Paul Crenshaw
Ph.D., New York University, 2000
Assistant Professor of Art History
Professor Crenshaw’s main field of research and teaching is Dutch art of the 17th century. He also teaches the Introduction to Western Art, Baroque art in general, Northern Renaissance art, and seminars that focus on artists such as Rembrandt, Vermeer, and Artemisia Gentileschi. He teaches a variety of methodological approaches, and incorporates primary objects into his courses whenever possible. His Vermeer seminar visited New York for a major exhibition in 2001, and the Gentileschi seminar was organized to coincide with a show at the St. Louis Art Museum.

Professor Crenshaw completed his PhD, “Rembrandt’s Bankruptcy,” at New York University’s Institute of Fine Arts in 2000. He gave a paper on the same subject at the Isabella Stuart Gardner Museum of Art in Boston in the fall of 2000 at the conference Rethinking Rembrandt. The proceedings from this conference will be published in the year 2002. Another article, “Rembrandt’s Disputes with His Patrons” appeared in the interdisciplinary journal Dutch Crossings in 2002. He co-authored the catalogue to the exhibition Rembrandt, Beyond the Brush. Master Prints from the Weil Collection at the Montgomery (Ala.) Museum of Fine Arts in 1999. In addition to the publication of his study of Rembrandt’s bankruptcy, Professor Crenshaw is writing a book entitled Rembrandt’s Calumny, about the artist’s paintings for the Sicilian patron Don Antonio Ruffo. Professor Crenshaw will also give a paper at the 2003 CAA conference about Artemisia Gentileschi’s relationship to the same patron.
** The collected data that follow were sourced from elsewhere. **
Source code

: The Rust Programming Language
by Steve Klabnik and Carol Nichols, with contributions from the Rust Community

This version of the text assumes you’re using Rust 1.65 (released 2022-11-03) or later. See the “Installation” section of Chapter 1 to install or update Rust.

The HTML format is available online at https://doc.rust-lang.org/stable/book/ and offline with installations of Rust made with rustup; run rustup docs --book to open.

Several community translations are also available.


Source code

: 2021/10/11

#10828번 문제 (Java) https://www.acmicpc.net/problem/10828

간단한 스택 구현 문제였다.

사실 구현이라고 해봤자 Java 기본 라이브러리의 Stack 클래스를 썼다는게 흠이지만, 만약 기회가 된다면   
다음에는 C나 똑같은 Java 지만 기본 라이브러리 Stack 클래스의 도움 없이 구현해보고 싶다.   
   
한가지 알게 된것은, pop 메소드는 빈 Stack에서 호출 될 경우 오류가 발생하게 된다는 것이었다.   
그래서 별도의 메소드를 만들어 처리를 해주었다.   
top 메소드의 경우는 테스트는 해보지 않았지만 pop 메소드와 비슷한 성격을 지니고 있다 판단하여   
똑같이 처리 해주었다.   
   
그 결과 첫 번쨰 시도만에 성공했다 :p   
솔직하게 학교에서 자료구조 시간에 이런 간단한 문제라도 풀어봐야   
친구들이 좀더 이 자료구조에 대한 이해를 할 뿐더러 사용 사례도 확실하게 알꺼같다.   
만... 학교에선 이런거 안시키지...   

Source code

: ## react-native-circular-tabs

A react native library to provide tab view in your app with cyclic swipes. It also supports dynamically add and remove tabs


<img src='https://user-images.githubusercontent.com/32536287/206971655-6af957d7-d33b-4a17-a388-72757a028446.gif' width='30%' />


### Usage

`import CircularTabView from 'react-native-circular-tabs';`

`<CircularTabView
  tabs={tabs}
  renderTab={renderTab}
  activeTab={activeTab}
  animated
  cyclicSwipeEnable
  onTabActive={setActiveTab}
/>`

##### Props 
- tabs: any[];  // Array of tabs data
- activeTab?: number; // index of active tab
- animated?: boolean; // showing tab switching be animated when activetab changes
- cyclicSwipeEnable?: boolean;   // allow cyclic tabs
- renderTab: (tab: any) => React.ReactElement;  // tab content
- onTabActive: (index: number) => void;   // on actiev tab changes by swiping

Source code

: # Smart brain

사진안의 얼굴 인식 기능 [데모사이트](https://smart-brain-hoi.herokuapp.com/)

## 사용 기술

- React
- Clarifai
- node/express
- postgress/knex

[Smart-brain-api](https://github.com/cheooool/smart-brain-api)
Before arriving at Washington University Professor Crenshaw worked as a photoarchivist at the Frick Art Reference Library, research associate for the International Foundation for Art Research (IFAR), an education lecturer at the Museum of Modern Art in New York, and he taught at the University of Washington and the City University of New York, College of Staten Island.